Task directions:
Search the records below for "corrispondente" and copy every line it turns up in.

The input:
+ + + + + + +
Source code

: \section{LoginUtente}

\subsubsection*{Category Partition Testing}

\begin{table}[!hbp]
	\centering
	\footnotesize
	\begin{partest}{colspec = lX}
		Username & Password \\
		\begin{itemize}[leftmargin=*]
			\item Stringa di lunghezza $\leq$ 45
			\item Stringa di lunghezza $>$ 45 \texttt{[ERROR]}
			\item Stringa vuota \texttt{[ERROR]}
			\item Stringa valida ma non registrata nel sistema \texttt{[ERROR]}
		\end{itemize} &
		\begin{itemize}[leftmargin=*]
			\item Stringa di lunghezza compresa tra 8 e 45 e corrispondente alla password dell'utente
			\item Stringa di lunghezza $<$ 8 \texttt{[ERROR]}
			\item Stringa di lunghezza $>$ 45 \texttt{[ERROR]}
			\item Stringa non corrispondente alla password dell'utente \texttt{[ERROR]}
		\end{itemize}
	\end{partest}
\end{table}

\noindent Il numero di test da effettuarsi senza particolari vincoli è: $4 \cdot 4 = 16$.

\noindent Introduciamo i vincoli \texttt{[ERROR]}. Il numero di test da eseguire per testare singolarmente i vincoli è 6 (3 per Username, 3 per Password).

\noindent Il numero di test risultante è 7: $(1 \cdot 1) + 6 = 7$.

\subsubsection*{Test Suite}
+ + + + + + +
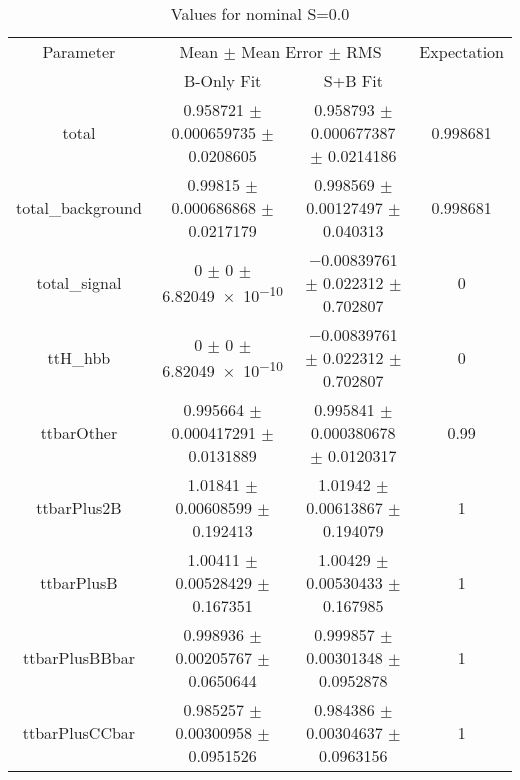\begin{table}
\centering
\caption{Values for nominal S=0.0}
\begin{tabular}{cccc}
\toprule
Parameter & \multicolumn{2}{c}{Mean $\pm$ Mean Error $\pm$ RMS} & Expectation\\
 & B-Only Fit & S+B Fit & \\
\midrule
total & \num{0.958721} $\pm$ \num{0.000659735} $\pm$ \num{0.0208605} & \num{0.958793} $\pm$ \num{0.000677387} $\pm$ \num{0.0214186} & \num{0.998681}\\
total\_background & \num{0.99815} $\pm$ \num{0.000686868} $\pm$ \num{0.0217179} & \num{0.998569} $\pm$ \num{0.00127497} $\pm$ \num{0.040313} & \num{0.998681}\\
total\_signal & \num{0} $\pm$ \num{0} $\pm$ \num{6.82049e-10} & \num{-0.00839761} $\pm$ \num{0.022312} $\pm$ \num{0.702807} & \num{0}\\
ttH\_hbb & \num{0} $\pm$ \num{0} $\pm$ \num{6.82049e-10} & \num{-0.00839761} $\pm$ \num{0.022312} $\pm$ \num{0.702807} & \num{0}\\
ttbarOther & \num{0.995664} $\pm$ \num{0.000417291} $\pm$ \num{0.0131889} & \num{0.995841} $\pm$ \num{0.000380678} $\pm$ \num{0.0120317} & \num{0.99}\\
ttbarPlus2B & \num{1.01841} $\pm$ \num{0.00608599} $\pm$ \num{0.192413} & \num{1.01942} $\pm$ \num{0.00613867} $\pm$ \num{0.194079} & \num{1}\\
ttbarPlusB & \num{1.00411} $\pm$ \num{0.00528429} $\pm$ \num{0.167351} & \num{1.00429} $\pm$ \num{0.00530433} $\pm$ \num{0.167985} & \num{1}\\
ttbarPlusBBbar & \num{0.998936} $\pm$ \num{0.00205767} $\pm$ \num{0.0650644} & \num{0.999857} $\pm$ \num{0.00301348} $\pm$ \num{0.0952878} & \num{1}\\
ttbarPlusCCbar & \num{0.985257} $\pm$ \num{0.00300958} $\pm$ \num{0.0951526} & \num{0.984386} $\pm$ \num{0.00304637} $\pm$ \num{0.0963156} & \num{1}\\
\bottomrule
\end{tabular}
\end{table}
+ + + + + + +
Answer space:
			\item Stringa di lunghezza compresa tra 8 e 45 e corrispondente alla password dell'utente
			\item Stringa non corrispondente alla password dell'utente \texttt{[ERROR]}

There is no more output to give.